WORK INSTRUCTION. Report back each line of the records that contains the string "tests".

[Saved data entries]
--*--
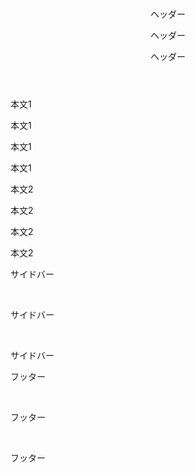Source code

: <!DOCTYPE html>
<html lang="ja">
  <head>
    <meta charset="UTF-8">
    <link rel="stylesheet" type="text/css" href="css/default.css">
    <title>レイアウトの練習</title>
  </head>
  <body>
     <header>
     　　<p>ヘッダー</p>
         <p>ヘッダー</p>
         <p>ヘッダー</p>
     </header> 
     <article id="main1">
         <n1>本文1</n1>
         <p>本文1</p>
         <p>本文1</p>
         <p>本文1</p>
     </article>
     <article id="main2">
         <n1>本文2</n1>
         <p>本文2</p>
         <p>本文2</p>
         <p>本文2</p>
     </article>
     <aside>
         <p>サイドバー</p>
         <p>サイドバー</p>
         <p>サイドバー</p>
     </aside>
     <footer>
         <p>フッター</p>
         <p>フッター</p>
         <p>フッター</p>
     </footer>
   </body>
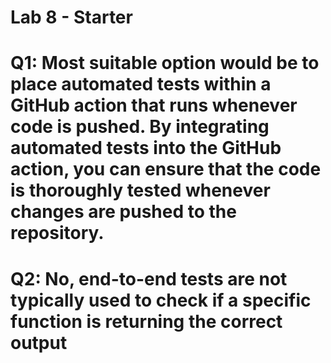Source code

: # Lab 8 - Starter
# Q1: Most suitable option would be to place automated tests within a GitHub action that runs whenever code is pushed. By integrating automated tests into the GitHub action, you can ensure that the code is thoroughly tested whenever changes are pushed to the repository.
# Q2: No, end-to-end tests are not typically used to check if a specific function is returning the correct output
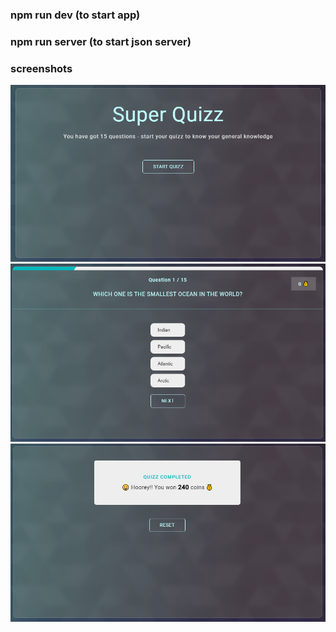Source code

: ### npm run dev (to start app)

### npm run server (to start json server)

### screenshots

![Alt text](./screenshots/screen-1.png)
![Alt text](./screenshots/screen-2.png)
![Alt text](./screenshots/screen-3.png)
--*--
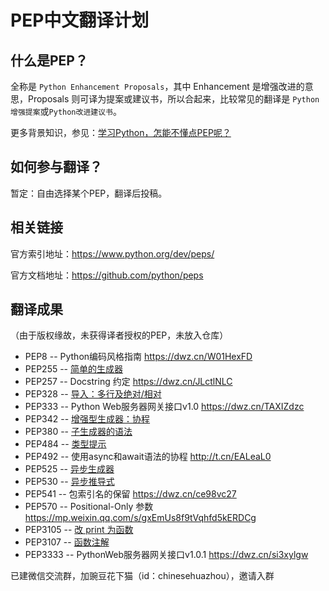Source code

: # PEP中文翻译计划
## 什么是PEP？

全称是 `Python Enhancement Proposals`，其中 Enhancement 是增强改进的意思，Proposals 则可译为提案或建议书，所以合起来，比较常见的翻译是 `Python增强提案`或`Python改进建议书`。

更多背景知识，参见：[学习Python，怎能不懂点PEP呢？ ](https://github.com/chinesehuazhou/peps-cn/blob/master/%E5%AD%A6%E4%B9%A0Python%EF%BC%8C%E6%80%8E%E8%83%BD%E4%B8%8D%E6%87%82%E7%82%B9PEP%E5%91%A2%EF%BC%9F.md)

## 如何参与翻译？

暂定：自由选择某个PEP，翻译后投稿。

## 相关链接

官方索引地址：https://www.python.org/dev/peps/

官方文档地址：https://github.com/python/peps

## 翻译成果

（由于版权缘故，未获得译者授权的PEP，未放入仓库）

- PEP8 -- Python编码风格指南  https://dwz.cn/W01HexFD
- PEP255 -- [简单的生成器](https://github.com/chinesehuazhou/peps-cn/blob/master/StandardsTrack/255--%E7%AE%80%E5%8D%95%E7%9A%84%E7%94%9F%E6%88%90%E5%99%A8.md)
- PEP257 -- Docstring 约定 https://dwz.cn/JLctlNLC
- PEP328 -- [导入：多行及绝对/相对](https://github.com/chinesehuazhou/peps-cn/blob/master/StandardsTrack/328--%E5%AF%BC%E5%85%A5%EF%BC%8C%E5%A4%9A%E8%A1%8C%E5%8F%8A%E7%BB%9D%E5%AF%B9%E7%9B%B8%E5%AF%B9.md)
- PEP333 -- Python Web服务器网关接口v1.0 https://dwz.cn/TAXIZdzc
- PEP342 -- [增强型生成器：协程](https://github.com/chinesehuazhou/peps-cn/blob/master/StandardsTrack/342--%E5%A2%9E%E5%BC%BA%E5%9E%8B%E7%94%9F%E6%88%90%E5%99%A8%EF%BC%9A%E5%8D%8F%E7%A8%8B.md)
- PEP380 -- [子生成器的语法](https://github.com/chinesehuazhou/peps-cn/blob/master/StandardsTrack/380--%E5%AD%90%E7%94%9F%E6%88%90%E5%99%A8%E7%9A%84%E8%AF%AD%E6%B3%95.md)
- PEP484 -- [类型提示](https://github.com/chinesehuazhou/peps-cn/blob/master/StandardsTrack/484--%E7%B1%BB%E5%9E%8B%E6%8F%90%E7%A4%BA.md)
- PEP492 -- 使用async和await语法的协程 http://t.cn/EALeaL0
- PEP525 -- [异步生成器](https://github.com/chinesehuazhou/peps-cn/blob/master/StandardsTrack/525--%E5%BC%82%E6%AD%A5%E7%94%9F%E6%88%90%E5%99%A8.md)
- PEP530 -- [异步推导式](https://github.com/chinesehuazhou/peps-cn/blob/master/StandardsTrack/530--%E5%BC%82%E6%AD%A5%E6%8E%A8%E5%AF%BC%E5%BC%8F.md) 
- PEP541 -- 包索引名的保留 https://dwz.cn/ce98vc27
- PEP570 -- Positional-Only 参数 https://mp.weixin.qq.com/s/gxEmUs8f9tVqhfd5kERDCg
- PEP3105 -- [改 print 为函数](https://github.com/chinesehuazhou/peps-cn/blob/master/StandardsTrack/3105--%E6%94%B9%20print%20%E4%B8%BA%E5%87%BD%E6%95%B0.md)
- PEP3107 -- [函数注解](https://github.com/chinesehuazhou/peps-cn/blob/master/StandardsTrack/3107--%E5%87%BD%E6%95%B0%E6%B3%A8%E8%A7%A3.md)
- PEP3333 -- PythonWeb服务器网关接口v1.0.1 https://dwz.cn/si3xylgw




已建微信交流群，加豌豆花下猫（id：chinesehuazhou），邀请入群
--*--
OUTPUT FOR THIS EXERCISE.
# Q1: Most suitable option would be to place automated tests within a GitHub action that runs whenever code is pushed. By integrating automated tests into the GitHub action, you can ensure that the code is thoroughly tested whenever changes are pushed to the repository.
# Q2: No, end-to-end tests are not typically used to check if a specific function is returning the correct output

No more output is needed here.